How does FILL_ARRAY_DATA work? Is this a relevant piece of code?

[brazdil]

There seems to be very little documentation about the actual semantics of instructions. I'm currently looking at the FILL_ARRAY_DATA instruction which stores constants into primitive arrays. However, I'm having trouble figuring out what happens when there are more elements provided to the instruction than what is the length of the array.

I've managed to run a short piece of code that does this and it (unsurprisingly) throws an ArrayBounds exception. The question is whether the data in the lower indexes were overwritten (i.e. it works like a loop; seems more likely) or not (i.e. all-or-nothing semantics), which affects the choice of instrumentation.
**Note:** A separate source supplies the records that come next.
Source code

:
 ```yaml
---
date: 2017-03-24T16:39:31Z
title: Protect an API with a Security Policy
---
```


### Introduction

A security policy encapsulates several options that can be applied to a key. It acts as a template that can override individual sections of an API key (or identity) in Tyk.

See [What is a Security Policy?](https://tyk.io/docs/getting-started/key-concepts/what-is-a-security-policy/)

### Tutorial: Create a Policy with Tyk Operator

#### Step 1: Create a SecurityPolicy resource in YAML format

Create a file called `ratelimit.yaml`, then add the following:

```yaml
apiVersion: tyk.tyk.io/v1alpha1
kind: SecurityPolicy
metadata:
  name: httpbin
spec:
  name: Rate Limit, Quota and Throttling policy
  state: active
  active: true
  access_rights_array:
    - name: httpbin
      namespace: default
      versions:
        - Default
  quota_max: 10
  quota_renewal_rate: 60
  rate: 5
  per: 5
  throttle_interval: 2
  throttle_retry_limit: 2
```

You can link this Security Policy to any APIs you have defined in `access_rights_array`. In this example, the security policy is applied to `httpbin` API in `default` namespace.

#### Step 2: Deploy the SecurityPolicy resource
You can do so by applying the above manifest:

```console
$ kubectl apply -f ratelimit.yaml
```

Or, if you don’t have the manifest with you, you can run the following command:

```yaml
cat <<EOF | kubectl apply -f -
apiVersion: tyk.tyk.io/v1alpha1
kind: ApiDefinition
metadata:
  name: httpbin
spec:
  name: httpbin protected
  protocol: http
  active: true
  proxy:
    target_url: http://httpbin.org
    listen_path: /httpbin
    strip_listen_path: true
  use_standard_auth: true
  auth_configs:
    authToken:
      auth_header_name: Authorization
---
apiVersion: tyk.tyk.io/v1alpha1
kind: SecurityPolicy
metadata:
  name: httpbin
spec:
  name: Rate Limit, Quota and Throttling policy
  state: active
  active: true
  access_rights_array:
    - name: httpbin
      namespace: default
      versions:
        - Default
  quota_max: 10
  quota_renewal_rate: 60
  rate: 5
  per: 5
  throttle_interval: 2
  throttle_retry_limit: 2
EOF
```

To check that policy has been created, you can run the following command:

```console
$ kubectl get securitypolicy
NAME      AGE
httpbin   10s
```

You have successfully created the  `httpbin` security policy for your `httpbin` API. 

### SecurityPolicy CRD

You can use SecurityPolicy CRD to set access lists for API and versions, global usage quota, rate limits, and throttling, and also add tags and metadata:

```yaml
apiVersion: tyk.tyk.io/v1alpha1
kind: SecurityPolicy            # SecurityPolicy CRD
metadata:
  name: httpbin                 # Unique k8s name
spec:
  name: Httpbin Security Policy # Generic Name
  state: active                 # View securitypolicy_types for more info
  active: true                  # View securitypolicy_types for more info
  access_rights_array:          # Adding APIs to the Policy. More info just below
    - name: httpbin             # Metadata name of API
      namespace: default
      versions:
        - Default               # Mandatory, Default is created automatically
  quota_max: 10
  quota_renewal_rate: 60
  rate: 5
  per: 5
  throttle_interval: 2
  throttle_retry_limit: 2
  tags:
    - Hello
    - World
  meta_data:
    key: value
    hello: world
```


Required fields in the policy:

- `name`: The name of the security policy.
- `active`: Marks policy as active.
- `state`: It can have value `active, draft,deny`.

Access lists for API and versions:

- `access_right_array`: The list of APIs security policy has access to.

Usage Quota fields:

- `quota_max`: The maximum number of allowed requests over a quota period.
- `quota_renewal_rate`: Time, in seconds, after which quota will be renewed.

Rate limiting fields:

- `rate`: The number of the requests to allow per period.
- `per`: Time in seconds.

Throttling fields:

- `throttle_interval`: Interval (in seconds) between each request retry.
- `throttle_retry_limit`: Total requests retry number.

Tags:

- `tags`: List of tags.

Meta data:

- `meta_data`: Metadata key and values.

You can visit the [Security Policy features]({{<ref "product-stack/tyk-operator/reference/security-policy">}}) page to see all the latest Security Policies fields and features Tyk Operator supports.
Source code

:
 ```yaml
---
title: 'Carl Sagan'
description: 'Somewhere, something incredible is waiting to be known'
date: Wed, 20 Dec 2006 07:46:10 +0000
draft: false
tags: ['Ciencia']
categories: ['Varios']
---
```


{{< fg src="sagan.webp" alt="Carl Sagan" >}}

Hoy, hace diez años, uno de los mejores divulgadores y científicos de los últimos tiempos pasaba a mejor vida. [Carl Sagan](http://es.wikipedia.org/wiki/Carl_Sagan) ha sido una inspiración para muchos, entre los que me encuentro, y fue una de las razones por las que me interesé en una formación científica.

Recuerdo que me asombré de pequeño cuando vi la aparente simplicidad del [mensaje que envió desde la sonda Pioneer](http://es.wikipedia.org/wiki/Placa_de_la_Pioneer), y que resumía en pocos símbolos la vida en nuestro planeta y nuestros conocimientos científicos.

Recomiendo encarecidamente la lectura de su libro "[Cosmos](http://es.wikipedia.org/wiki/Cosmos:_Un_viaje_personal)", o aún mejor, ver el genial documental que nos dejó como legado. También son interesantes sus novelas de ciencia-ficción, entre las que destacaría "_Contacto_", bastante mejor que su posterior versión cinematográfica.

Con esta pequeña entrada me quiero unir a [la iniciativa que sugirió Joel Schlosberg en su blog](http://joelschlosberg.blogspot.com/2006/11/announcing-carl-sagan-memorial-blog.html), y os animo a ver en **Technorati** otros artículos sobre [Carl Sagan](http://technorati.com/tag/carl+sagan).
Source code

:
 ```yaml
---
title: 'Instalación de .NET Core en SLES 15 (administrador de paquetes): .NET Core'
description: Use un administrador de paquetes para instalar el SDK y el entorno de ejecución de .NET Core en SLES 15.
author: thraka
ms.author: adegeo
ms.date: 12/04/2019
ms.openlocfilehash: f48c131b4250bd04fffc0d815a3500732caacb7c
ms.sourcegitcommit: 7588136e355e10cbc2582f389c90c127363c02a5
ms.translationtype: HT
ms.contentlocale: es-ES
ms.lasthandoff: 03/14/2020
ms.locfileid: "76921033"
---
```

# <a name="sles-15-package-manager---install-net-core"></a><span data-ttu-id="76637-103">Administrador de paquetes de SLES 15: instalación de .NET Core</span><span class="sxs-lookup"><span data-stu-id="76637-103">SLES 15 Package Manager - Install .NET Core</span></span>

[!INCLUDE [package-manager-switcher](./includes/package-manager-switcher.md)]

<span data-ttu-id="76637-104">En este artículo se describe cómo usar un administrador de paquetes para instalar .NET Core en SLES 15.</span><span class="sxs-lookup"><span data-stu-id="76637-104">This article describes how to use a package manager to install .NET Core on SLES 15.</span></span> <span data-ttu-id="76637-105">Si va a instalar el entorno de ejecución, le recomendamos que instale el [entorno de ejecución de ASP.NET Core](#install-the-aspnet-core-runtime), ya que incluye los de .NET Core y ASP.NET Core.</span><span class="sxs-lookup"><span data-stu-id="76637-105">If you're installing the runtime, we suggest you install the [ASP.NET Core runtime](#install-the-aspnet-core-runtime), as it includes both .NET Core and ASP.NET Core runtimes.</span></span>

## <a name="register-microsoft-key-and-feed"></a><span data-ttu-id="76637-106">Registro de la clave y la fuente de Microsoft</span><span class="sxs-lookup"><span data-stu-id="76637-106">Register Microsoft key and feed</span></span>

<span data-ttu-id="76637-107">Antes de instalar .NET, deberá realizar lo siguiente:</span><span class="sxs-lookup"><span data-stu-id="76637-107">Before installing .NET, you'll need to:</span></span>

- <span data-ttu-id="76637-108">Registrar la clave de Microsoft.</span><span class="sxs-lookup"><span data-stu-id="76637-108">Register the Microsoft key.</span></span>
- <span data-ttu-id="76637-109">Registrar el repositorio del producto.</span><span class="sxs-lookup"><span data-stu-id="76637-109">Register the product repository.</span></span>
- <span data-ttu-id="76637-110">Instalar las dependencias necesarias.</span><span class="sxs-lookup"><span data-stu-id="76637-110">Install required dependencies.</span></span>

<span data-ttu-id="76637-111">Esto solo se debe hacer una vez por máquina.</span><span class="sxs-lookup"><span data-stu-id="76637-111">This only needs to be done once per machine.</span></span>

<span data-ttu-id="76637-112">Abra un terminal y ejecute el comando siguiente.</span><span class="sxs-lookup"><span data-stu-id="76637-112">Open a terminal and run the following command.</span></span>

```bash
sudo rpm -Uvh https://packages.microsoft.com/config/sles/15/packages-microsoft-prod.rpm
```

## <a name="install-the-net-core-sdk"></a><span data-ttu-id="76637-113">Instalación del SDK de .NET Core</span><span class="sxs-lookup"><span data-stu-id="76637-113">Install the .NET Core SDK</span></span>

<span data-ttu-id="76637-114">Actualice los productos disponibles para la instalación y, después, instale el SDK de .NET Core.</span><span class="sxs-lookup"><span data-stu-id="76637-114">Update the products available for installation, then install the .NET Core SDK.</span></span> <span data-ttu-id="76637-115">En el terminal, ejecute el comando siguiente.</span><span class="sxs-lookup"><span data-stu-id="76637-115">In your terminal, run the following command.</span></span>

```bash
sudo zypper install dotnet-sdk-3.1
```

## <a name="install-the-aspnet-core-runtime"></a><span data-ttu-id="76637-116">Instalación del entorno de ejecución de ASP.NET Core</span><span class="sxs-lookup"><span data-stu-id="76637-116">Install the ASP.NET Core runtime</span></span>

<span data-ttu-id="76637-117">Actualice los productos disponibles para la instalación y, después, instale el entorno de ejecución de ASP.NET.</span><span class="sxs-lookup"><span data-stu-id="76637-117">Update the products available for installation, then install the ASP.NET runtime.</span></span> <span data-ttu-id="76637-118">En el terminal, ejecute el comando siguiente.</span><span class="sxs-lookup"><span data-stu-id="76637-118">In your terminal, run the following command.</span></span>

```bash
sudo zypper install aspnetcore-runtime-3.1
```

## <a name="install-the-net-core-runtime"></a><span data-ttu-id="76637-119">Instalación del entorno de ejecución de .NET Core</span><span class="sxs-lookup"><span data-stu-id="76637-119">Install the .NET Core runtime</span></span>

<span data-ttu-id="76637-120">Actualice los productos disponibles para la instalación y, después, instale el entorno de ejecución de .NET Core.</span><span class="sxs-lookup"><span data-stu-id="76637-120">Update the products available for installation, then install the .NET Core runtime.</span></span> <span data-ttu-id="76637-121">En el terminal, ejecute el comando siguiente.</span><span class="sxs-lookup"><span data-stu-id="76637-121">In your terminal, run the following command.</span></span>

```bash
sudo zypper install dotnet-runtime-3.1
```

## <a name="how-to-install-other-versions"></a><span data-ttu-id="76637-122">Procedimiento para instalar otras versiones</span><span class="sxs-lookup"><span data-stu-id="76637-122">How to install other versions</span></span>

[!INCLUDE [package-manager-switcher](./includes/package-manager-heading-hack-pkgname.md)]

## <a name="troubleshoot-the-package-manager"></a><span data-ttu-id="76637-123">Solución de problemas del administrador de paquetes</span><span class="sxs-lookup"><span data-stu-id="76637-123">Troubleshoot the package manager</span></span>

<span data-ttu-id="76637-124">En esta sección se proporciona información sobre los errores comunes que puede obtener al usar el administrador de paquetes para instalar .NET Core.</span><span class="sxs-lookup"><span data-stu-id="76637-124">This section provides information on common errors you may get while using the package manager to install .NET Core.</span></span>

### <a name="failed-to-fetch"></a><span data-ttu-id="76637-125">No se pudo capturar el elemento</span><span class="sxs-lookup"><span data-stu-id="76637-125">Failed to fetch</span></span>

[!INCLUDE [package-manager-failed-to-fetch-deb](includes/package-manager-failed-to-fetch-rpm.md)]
I've written the following piece of code to decide which it is:

    # create array
    const/4 v0, 3
    new-array v0, v0, [I

    # store (potentially tainted) argument in it
    const/4 v1, 0
    aput p1, v0, v1

    # now overwrite with the constant data
    :try_start
    fill-array-data v0, :array_data
    :try_end
    .catchall {:try_start .. :try_end} :handler

    # retrieve and return
    aget v0, v0, v1
    return v0

    :handler

    # print the content of the array
    const/4 v1, 0
    aget v0, v0, v1
    invoke-static {v0}, Ljava/lang/Integer;->toString(I)Ljava/lang/String;
    move-result v1
    invoke-static {v1, v1}, Landroid/util/Log;->d(Ljava/lang/String;Ljava/lang/String;)I

    return v0

    :array_data
    .array-data 0x4
        0x00t 0x11t 0x22t 0x33t
        0xfft 0xeet 0xddt 0xcct
        0xfft 0xeet 0xddt 0xcct
        0xfft 0xeet 0xddt 0xcct
    .end array-data

It has an array of length three, stores a tainted integer inside and then calls FILL_ARRAY_DATA with four elements which throws an exception. When that happens, the previously tainted element is retrieved and printed in the Log, which should show whether the value has changed or not.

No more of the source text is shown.